Entrevista:O Estado inteligente

terça-feira, agosto 01, 2006

Celso Ming - Ensaio de orquestra




O Estado de S. Paulo
1/8/2006

A política econômica precisa mudar. O problema está em saber o que mudar e em que direção mudar. O primeiro dia do 3.º Fórum de Economia da Fundação Getúlio Vargas, em realização ontem e hoje em São Paulo, foi um bom debate, mas apontou mais divergência do que consenso.

Do problema de fundo quase ninguém diverge. É o crescimento econômico medíocre num ambiente de juros altíssimos.

"Que estabilidade é essa que precisa dos juros mais altos do mundo para conter a inflação a 4% ao ano?" - perguntou Josué Gomes da Silva, presidente do Iedi, o Instituto de Estudos para o Desenvolvimento Industrial. O economista Paulo Rabello de Castro acrescenta mais uma dúvida na qualidade da estabilidade monetária: "Não são apenas os juros mais altos. É o programa de estabilização mais longo da história: já tem 12 anos."

Os debates têm ambição política. Pretendem estabelecer diretrizes para a política econômica do próximo governo. Se alguém tivesse alguma dúvida, poderia tirá-la ao identificar o grasnado tucano: Luiz Carlos Bresser Pereira, Yoshiaki Nakano, Luiz Carlos Mendonça de Barros, José Roberto Afonso, Roberto Giannetti da Fonseca, Rubens Ricupero, Gilberto Dupas - e talvez não seja preciso mais para saber que o objetivo é mesmo reescrever a partitura da política econômica do eventual governo Alckmin.

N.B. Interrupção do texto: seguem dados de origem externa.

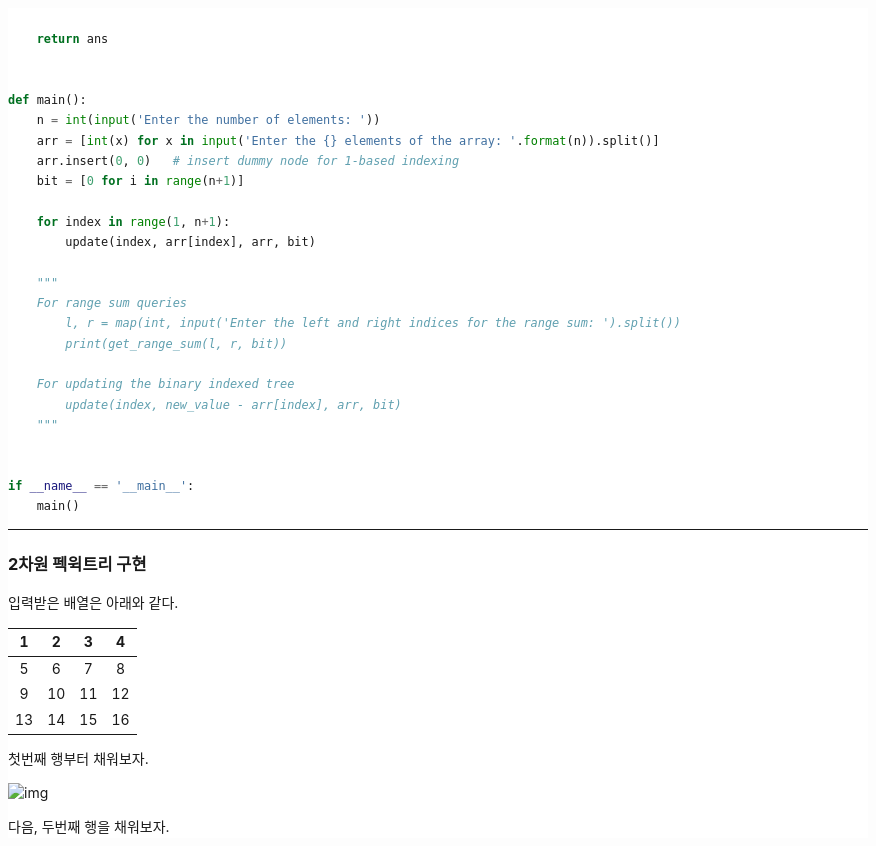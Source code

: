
 ```python
	
	return ans
	

def main():
	n = int(input('Enter the number of elements: '))
	arr = [int(x) for x in input('Enter the {} elements of the array: '.format(n)).split()]
	arr.insert(0, 0)   # insert dummy node for 1-based indexing
	bit = [0 for i in range(n+1)]

	for index in range(1, n+1):
		update(index, arr[index], arr, bit)

	"""
	For range sum queries
		l, r = map(int, input('Enter the left and right indices for the range sum: ').split())
		print(get_range_sum(l, r, bit))
	
	For updating the binary indexed tree
		update(index, new_value - arr[index], arr, bit)	
	"""


if __name__ == '__main__':
	main()
```





---



### 2차원 펙윅트리 구현



입력받은 배열은 아래와 같다.

|  1   |  2   |  3   |  4   |
| :--: | :--: | :--: | :--: |
|  5   |  6   |  7   |  8   |
|  9   |  10  |  11  |  12  |
|  13  |  14  |  15  |  16  |

첫번째 행부터 채워보자.



![img](https://blog.kakaocdn.net/dn/bchFzH/btqBIIYts9z/L4siKojSOr24dgAudAdLgK/img.png)



다음, 두번째 행을 채워보자.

Duramente criticado pela professora Eliana Cardoso, que denunciou a pretensão dos economistas de curar os males da vida com poções mágicas, o principal expositor de ontem, o professor Yoshiaki Nakano, não escondeu sua fé na capacidade do Estado em produzir resultados econômicos imediatos. Ele vê inconsistências na condução econômica do governo Lula: "Objetivos estreitos que impedem a obtenção de equilíbrios duradouros, instabilidade e estagnação."

Nakano quer um choque fiscal baseado em contração das despesas públicas. Ele recomenda a já conhecida proposta do ex-ministro Delfim Netto, de obtenção de um déficit nominal zero (que inclui os juros). Mas parece mais duro do que Delfim na medida em que pretende que essa meta seja atingida em três anos.

O principal avanço deste período Lula foi a reversão das contas externas. Delfim Netto entende que esse equilíbrio não é mérito do governo Lula, mas fruto da virada da economia mundial, "um presente de Deus". Nakano não acredita nessa virada. Ele concorda com Delfim em que o ajuste externo se deveu a circunstâncias externas fortemente favoráveis. Mas adverte que mais cedo ou mais tarde, a festa acabará e o Brasil estará novamente diante do problema da fuga de capitais.

Nesse ponto Nakano assume a já conhecida proposta do ex-ministro Luiz Carlos Bresser Pereira e pede intervenção do governo na entrada e saída de dólares: quer controle do fluxo de recursos, seja para que a entrada de capitais não produza valorização cambial (baixa do dólar) que desestimule exportações e, portanto, o crescimento econômico, seja para para impedir fuga de capitais em tempos de crise.

O professor Luiz Fernando de Paula, da Universidade Estadual do Rio de Janeiro (UERJ), concorda com Nakano e também defende um rigoroso controle de capitais, para reduzir a indesejada volatilidade do câmbio. Ele quer medidas que dificultem a entrada de capitais estrangeiros, especialmente os investimentos em carteira de títulos. E dos residentes no País quer a volta das restrições ao investimento financeiro no exterior.

A economista Eliana Cardoso avisa que esses truques que pretendem impedir o fluxo de recursos não funcionam e que o ajuste tem de concentar-se na redução das despesas públicas.

O ex-ministro Luiz Carlos Mendonça de Barros discorda de que o atual ajuste externo seja temporário. "Seja obra de Deus ou do Diabo, ele veio para ficar. Estão sobrando capitais lá fora. Um dos maiores problemas da economia é o de que a dívida interna é grande demais para o tamanho da poupança dos brasileiros. Por isso, atrair investidores estrangeiros para assumir dívidas em reais pode ser a saída. E foi isso que o economista Joaquim Levy começou a fazer quando ocupou a Secretaria do Tesouro. Mendonça de Barros adverte que uma forte entrada de capitais pode derrubar ainda mais o dólar, algo que precisa ser compensado. Mas não recomenda o controle do fluxo de recursos externos.

Pelas diferenças de gosto e ausência de maestro, não vai ser nada fácil obter a afinação da orquestra tucana.